A sampling method for quality inspection of penetrating piece heads

technical field

The invention relates to a sampling method for quality inspection of a penetrating piece head.

Background technique

As the concept of low-carbon environmental protection is becoming more and more popular, nuclear power, a clean energy source, has attracted more and more attention from all countries. my country has carried out localization of nuclear power equipment since the end of the last century, and the main equipment of the nuclear island of the second-generation nuclear power plant reactor has been fully localized. The main equipment of the third-generation nuclear power and Hualong No. 1 nuclear power unit with independent intellectual property rights Nationalization stage. With the improvement of the power of the new reactor type and the latest requirements of nuclear safety, the design of the important components of the nuclear island is also developing in the direction of large-scale and integrated, resulting in the design of some forgings changing from the usual regular shape to one with steps, variable diameters, seals, etc. The first-class irregular shape is restricted by the current manufacturing technology conditions, especially for forgings manufactured by free forging, it is impossible to ensure that the structure and performance of all parts of the forging are consistent. In actual production, especially in the manufacturing process of the main equipment of the nuclear island, due to the inconsistent wall thickness of forgings, problems such as coarse grains in different parts of the workpiece, and mechanical performance indicators that do not meet the requirements often occur. This results in subsequent reheat treatment or direct scrapping of components, which increases manufacturing costs and affects the construction period of nuclear power plants. In addition, since there is no better performance verification method for the part with the largest wall thickness in addition to a comprehensive dissection of the sampling part of the acceptance test of the current component, there may also be certain safety hazards during the service period of the equipment. Therefore, to achieve mass production under the condition of quality assurance, not only the manufacturer needs to innovate in manufacturing technology, but also needs to carry out a targeted quality inspection plan for forgings.

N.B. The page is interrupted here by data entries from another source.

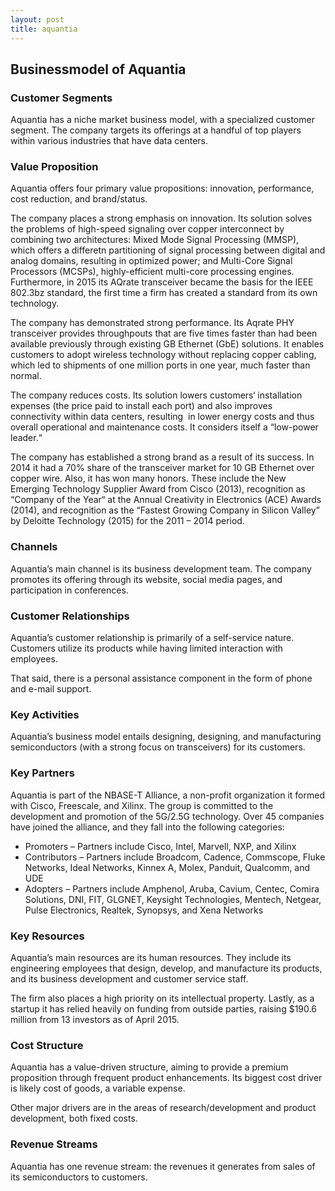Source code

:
 ```yaml
---
layout: post
title: aquantia
---
```


Businessmodel of Aquantia
--------------------------

### Customer Segments

Aquantia has a niche market business model, with a specialized customer segment. The company targets its offerings at a handful of top players within various industries that have data centers.

### Value Proposition

Aquantia offers four primary value propositions: innovation, performance, cost reduction, and brand/status.

The company places a strong emphasis on innovation. Its solution solves the problems of high-speed signaling over copper interconnect by combining two architectures: Mixed Mode Signal Processing (MMSP), which offers a differetn partitioning of signal processing between digital and analog domains, resulting in optimized power; and Multi-Core Signal Processors (MCSPs), highly-efficient multi-core processing engines. Furthermore, in 2015 its AQrate transceiver became the basis for the IEEE 802.3bz standard, the first time a firm has created a standard from its own technology.

The company has demonstrated strong performance. Its Aqrate PHY transceiver provides throughpouts that are five times faster than had been available previously through existing GB Ethernet (GbE) solutions. It enables customers to adopt wireless technology without replacing copper cabling, which led to shipments of one million ports in one year, much faster than normal.

The company reduces costs. Its solution lowers customers‘ installation expenses (the price paid to install each port) and also improves connectivity within data centers, resulting  in lower energy costs and thus overall operational and maintenance costs. It considers itself a “low-power leader.“

The company has established a strong brand as a result of its success. In 2014 it had a 70% share of the transceiver market for 10 GB Ethernet over copper wire. Also, it has won many honors. These include the New Emerging Technology Supplier Award from Cisco (2013), recognition as “Company of the Year“ at the Annual Creativity in Electronics (ACE) Awards (2014), and recognition as the “Fastest Growing Company in Silicon Valley” by Deloitte Technology (2015) for the 2011 – 2014 period.

### Channels

Aquantia’s main channel is its business development team. The company promotes its offering through its website, social media pages, and participation in conferences.

### Customer Relationships

Aquantia’s customer relationship is primarily of a self-service nature. Customers utilize its products while having limited interaction with employees.

That said, there is a personal assistance component in the form of phone and e-mail support.

### Key Activities

Aquantia’s business model entails designing, designing, and manufacturing semiconductors (with a strong focus on transceivers) for its customers.

### Key Partners

Aquantia is part of the NBASE-T Alliance, a non-profit organization it formed with Cisco, Freescale, and Xilinx. The group is committed to the development and promotion of the 5G/2.5G technology. Over 45 companies have joined the alliance, and they fall into the following categories:

 * Promoters – Partners include Cisco, Intel, Marvell, NXP, and Xilinx
* Contributors – Partners include Broadcom, Cadence, Commscope, Fluke Networks, Ideal Networks, Kinnex A, Molex, Panduit, Qualcomm, and UDE
* Adopters – Partners include Amphenol, Aruba, Cavium, Centec, Comira Solutions, DNI, FIT, GLGNET, Keysight Technologies, Mentech, Netgear, Pulse Electronics, Realtek, Synopsys, and Xena Networks
 ### Key Resources

Aquantia’s main resources are its human resources. They include its engineering employees that design, develop, and manufacture its products, and its business development and customer service staff.

The firm also places a high priority on its intellectual property. Lastly, as a startup it has relied heavily on funding from outside parties, raising $190.6 million from 13 investors as of April 2015.

### Cost Structure

Aquantia has a value-driven structure, aiming to provide a premium proposition through frequent product enhancements. Its biggest cost driver is likely cost of goods, a variable expense.

Other major drivers are in the areas of research/development and product development, both fixed costs.

### Revenue Streams

Aquantia has one revenue stream: the revenues it generates from sales of its semiconductors to customers.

The main steam system of nuclear island is an important part of the safe operation system of nuclear power. These parts need to be in direct contact with high temperature steam during operation. The operating conditions are harsh (about 300°C, 16MPa high-temperature and high-pressure water containing phosphoric acid and boric acid), and the requirements for material properties are extremely high. In addition to good comprehensive mechanical properties (sufficient strength, high plasticity and toughness), resistance to High temperature and high pressure water corrosion, good fatigue resistance, easy processing and welding performance, etc. In order to ensure the safety of nuclear power plants and further improve the operating life of nuclear power plants, higher requirements are put forward for the quality of these important components of nuclear islands in the production and manufacture of raw materials (nuclear safety level 1, quality assurance level QI level, earthquake resistance category I level, Cleaning category A, welding seam level is 1), with the characteristics of high manufacturing technical standards, high difficulty and long cycle.

At present, most of the nuclear power plants in commercial operation and under construction in the world are manufactured in accordance with the RCC-M "Rules for the Design and Construction of Pressurized Water Reactor Mechanical Equipment" formulated by the French Nuclear Island Equipment Design and Construction Committee (AFCEN) and the American ASME standard. The main equipment of the nuclear island adopts the forging process, which has uniform structure and good mechanical properties. However, due to the limitation of the manufacturing process, the forging ratio of each part of the main equipment of the nuclear island, especially some special-shaped parts, is different during the forging process. Failure to reach the predetermined target will cause deviations in the final mechanical performance indicators and affect the use.

In addition, for the procurement technical requirements of the mechanical penetration parts of the main steam system, the requirements for chemical composition, the content of main elements in the ladle C: ≤0.20%, Mn: 0.8-1.6%, P≤0.02%, S≤0.015%, Si:0.1-0.35%, Cr≤0.25%, Ni:≤0.5%, Mo:≤0.1%, Cu≤0.25%. Low melting point materials such as Pb, Zn, Cd, Hg, Bi, Tm cannot be added to the raw materials. After electric arc furnace and ladle refining, microalloy elements and impurity content are controlled to obtain molten steel with qualified composition, and then vacuum poured and then forged. In addition, the specification also makes clear requirements on the final performance indicators of materials, such as room temperature tensile (Rp0.2≥275MPa, Rm470-570MPa, A%≥21%), 300℃ high temperature tensile (Rp0. , Rm≥423MPa), KV impact (≥60J), grain size ≥5 grades, non-metallic inclusions ≤2 grades, hardness difference of each point ≤30HB, etc.

In the normal production process, problems such as inconsistency in the grain size of different parts of the structure and large differences in mechanical properties should be avoided as much as possible. Various influencing factors and control measures in the manufacturing stage must be fully considered before the manufacturing process begins, and a suitable method must be designed. Quality inspection method for forgings of mechanical penetrations in main steam systems. To achieve mass production under the condition of quality assurance, not only the manufacturer needs to innovate in manufacturing technology, but also needs to successfully complete the technical evaluation. Of course, the process evaluation of the mechanical penetration head of the main steam system must also be carried out.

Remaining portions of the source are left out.